Née à Kinshasa (RDC), Elisabeth Bakambamba Tambwe grandit en France et poursuit des études artistiques. En 1998, elle obtient le Diplôme National d’Expression Plastique, pour son travail de sculpture, à l’école des Beaux-Arts de Tourcoing, en France. Son univers plastique, fortement marqué par les questionnements sur le corps et l’identité, mêlé à sa formation de danseuse contemporaine et sa pratique de la danse traditionnelle guinéenne, sénégalaise ou afro-cubaine, l’amène à fonder en 2005 la Cie Dixit, véritable laboratoire de recherche de la création contemporaine où se croisent danse, arts plastiques et créations sonores. Mon cœur balance, solo dans lequel la chorégraphe se met en scène, est créé la même année. Aujourd’hui, elle vit et travaille en Autriche.

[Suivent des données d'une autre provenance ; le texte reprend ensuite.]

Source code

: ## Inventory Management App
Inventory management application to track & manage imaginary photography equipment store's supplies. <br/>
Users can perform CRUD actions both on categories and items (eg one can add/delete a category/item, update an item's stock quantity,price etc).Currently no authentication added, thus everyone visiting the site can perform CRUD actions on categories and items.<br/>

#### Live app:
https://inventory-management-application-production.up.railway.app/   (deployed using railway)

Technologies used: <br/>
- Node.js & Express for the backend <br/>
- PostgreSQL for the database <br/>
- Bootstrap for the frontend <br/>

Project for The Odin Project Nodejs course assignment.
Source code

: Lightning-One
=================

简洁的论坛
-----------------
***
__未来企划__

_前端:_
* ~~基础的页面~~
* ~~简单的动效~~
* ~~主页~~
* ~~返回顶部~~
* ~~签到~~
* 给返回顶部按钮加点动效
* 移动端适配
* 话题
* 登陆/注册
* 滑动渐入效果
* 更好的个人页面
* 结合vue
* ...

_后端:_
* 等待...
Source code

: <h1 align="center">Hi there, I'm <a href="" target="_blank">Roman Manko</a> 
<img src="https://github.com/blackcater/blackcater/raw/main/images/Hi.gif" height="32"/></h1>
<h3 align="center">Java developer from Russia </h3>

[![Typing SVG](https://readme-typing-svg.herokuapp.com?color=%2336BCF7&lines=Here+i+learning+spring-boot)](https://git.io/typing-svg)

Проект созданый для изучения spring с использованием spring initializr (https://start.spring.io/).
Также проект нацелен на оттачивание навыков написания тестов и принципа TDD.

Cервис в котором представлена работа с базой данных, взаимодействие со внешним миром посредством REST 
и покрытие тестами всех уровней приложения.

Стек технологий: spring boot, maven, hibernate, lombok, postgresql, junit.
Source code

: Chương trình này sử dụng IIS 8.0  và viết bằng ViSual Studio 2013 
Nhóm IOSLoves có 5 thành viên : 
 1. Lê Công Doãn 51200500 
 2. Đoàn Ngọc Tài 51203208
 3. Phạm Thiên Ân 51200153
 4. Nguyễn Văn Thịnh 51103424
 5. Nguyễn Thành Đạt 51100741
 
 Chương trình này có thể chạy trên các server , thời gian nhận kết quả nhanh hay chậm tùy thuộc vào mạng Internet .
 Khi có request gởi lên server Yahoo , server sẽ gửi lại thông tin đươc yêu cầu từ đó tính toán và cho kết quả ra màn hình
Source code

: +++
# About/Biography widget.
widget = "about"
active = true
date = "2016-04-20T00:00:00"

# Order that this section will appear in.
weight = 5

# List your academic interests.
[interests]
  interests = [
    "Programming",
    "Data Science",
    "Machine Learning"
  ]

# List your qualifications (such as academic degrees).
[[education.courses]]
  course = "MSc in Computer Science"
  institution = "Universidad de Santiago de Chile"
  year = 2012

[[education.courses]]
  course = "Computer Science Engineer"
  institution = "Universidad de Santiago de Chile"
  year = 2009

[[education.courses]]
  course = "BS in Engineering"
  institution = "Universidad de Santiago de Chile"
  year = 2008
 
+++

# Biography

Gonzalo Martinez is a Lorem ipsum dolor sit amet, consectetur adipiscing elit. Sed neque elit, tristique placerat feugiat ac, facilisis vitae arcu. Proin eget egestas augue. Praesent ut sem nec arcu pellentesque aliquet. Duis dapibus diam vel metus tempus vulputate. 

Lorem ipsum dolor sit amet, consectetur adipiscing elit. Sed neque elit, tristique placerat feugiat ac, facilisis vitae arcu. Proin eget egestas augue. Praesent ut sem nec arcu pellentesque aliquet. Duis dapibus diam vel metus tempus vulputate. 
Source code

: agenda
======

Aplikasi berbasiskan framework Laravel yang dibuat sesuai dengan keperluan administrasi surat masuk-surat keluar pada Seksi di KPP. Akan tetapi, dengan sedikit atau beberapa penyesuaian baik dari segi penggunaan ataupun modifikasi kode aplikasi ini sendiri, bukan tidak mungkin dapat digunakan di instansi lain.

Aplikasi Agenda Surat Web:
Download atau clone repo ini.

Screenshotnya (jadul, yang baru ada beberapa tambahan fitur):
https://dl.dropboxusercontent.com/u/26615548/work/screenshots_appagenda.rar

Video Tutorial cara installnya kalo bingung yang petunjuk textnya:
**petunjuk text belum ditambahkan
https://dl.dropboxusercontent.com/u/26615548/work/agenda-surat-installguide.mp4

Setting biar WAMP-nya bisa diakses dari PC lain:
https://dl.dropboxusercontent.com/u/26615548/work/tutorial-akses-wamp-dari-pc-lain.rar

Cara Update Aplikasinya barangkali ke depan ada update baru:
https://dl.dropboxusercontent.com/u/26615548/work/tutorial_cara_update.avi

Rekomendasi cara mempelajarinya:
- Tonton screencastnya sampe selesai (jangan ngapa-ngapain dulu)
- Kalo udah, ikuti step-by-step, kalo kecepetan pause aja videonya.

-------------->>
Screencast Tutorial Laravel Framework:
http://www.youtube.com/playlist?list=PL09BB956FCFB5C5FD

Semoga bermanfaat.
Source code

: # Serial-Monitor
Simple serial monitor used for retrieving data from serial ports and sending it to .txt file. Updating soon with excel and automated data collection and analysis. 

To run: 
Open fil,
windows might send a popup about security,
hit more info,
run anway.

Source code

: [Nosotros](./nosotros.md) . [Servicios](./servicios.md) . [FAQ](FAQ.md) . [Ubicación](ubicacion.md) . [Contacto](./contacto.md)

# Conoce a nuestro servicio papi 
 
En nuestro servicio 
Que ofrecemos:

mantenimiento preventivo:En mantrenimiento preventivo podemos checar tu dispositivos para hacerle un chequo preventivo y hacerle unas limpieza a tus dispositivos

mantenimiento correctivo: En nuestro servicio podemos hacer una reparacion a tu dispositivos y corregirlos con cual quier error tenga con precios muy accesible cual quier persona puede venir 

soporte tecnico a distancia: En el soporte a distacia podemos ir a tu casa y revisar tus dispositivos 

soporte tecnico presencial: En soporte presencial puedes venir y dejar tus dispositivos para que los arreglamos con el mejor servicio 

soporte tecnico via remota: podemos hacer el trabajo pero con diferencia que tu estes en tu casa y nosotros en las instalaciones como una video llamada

Ce qui est en jeu dans le travail d’Elisabeth Bakambamba Tambwe sont les termes d’une construction identitaire dans une production de masse. Les corps sur scène sont toujours saisis en état de devenir, se transformant pendant le temps de la performance. Corps souvent défigurés pour mieux être ré-envisagés. Et si ces peaux exhibées portent en elles une vérité du corps, elles dénient à chacune d’elles la capacité d’incarner le corps en sa vérité.

Certaines constantes s’affirment tout au long des dernières créations: La démocratie inachevée et la ville en état de siége, la justice transitionnelle, l’invasion de la hiérarchie (repensons à Concerto pour Corps Bruyants-2007), le sentiment de la perte du geste, la dérobade permanente du langage (Mon cœur balance-2005, React in silence, please-2008, Anomalic-2010), l’historisation, qui peut placer parfois l’oubli sur le lieu même du souvenir,  l’anti-monument (Golden Baby-2011, Symposium-en cours)… Ces différentes trames, souvent distillées sous forme d’énigmes, dynamitent de l’intérieur l’idée même de narration, prenant la forme de séquences, bribes ou traces.

Dans les pièces d’Elisabeth Bakambamba Tambwe le groupe souvent assujetti subit sa hiérarchie, se laisse dicter ses règles de l’extérieur, se ferme sur lui-même et finit par secrèter des mécanismes de défenses mortifères. Il peut chercher à répondre aux effets pervers de ce système par des solutions, des combines, qui ne font qu’accroître la perversité.

Une ultima cena sans cesse réitérée, où serait bégayée des corps se débattant dans leur condition comme autant de damnés séculiers.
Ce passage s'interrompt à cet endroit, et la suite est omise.